HONG KONG (REUTERS) – Macau will reopen its casinos on Saturday (July 23), a source with direct knowledge of the information said, as authorities seek to unwind some stringent measures which locked down the world’s biggest gambling hub for 12 days to curb its worst outbreak of Covid-19.
Some essential businesses and premises would be able to reopen on July 23, the government announced in a statement on Wednesday, but did not give details on casinos specifically.
The government has wanted to keep casinos open to protect jobs and livelihoods, as most of the population in the China-ruled territory are employed directly or indirectly by the gaming resorts.
The partial reopening will take place over two weeks, with cinemas, fitness and health clubs as well as beauty parlours continuing to be shut.
Authorities will also extend mass coronavirus testing of the city’s more than 600,000 residents.
Residents are still required to stay home, apart from those who need to go out for “work, shopping or other urgent reasons”, the statement said.

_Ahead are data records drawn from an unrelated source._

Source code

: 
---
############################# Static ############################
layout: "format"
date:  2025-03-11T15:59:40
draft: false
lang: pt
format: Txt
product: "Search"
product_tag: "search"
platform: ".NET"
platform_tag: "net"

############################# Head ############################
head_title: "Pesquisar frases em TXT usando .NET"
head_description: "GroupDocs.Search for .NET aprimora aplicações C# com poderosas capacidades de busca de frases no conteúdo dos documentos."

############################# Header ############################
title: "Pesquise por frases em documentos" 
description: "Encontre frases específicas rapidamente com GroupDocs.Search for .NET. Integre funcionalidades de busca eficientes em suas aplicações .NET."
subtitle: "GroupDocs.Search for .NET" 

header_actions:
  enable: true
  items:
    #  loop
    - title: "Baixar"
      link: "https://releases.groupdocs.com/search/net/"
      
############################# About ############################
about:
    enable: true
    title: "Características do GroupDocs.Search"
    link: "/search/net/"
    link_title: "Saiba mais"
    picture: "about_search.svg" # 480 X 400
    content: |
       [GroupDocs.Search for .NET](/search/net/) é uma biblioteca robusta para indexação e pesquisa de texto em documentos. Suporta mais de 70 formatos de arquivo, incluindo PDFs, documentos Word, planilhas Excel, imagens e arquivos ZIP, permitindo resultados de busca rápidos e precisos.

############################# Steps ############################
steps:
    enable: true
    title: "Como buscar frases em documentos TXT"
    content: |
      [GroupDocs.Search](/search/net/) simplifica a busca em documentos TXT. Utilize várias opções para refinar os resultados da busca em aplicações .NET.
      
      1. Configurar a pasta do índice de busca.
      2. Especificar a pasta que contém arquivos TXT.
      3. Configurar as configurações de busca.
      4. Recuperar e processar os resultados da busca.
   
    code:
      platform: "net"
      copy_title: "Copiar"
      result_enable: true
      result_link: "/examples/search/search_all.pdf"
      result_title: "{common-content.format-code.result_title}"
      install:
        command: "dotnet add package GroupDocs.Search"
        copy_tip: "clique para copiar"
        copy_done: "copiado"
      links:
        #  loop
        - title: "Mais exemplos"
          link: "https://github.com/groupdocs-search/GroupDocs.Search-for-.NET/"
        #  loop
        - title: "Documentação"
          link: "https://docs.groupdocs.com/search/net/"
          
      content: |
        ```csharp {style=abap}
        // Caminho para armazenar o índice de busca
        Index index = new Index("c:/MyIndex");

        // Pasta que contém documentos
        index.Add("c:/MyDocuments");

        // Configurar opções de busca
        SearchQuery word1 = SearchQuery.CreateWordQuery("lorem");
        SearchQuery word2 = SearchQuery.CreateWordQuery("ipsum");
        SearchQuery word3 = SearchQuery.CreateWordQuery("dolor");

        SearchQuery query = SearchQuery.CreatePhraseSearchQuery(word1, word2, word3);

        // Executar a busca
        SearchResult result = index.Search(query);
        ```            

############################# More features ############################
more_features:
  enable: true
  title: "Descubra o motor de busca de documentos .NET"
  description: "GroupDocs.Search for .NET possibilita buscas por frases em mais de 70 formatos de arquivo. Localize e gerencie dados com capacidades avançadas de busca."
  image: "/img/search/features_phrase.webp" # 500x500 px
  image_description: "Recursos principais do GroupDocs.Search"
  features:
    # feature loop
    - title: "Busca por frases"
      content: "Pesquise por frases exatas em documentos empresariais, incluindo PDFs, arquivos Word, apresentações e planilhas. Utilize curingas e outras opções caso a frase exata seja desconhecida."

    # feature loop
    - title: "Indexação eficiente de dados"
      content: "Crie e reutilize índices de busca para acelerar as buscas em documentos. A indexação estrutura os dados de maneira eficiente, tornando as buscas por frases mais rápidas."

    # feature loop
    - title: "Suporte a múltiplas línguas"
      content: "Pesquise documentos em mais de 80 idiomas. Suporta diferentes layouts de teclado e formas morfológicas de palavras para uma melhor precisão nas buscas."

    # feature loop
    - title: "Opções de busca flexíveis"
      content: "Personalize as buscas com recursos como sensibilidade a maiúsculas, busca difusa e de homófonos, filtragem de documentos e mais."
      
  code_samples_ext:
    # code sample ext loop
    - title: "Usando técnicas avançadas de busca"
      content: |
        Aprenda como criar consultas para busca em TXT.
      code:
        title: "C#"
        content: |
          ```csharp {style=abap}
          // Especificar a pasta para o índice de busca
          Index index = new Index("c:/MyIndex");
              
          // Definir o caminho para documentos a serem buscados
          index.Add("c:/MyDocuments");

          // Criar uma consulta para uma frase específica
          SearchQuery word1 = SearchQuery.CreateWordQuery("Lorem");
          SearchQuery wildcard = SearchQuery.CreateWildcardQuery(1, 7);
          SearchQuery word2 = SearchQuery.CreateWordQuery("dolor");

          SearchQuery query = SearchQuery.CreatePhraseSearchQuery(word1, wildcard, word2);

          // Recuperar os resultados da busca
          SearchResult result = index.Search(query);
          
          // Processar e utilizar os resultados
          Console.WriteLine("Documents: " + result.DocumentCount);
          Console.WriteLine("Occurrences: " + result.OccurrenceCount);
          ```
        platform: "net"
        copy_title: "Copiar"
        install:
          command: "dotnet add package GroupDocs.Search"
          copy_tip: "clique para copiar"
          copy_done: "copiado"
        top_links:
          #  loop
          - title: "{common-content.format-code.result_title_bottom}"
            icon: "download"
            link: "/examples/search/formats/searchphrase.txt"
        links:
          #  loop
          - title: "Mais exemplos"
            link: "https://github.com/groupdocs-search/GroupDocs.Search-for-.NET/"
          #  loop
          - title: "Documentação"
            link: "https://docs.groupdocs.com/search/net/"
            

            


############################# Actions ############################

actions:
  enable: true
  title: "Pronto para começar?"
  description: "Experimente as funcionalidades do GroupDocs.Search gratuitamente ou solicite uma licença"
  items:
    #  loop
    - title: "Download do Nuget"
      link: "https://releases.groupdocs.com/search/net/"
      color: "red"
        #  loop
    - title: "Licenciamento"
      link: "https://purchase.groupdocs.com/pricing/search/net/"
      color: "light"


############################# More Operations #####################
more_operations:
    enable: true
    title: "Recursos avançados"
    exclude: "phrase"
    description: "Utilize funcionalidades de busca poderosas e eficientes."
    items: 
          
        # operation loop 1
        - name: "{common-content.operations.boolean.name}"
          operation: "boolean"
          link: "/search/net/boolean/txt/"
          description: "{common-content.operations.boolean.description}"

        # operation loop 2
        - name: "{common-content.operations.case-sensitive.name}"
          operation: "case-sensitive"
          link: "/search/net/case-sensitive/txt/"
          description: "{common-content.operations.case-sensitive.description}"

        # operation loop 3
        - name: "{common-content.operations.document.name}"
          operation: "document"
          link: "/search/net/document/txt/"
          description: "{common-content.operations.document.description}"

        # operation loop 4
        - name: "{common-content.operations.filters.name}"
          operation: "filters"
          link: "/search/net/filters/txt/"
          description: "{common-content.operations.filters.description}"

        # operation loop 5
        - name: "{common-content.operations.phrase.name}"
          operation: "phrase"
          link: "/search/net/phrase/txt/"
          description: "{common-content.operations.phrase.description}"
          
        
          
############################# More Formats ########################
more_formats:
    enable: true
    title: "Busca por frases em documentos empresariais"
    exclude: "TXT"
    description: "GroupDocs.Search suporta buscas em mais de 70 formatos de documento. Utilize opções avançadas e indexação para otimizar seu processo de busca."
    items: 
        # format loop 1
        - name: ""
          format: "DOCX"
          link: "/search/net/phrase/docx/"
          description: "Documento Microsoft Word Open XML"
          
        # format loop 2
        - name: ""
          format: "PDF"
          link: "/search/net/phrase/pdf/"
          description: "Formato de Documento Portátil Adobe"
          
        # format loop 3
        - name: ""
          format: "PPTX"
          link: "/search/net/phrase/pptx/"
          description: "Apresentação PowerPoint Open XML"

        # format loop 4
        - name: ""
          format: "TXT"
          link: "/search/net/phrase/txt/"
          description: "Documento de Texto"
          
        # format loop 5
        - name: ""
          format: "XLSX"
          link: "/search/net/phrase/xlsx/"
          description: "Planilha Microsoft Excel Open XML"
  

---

Infections have fallen over the past week, with only 10 cases reported on Tuesday.
Macau shut all its casinos for the first time in more than two years on July 11.
The former Portuguese colony has recorded around 1,800 Covid-19 infections since mid-June.
This is the first time Macau has had to grapple with the fast spreading Omicron variant.
More than 90 per cent of Macau’s residents are fully vaccinated against Covid-19 but authorities have closely followed China’s zero Covid-19 mandate which seeks to curb all outbreaks at almost any cost, contrary to the rest of the world which is already living with the virus.
While casinos will reopen, there will likely be no business for several weeks, executives and analysts said, with many coronavirus rules set to remain in place.
Macau’s casinos are soaking up losses as they prepare to bid for new licences by next month in a business that generated US$36 billion (S$50.14 billion) in revenue in 2019, the last year before Covid-19 curbs slammed the sector.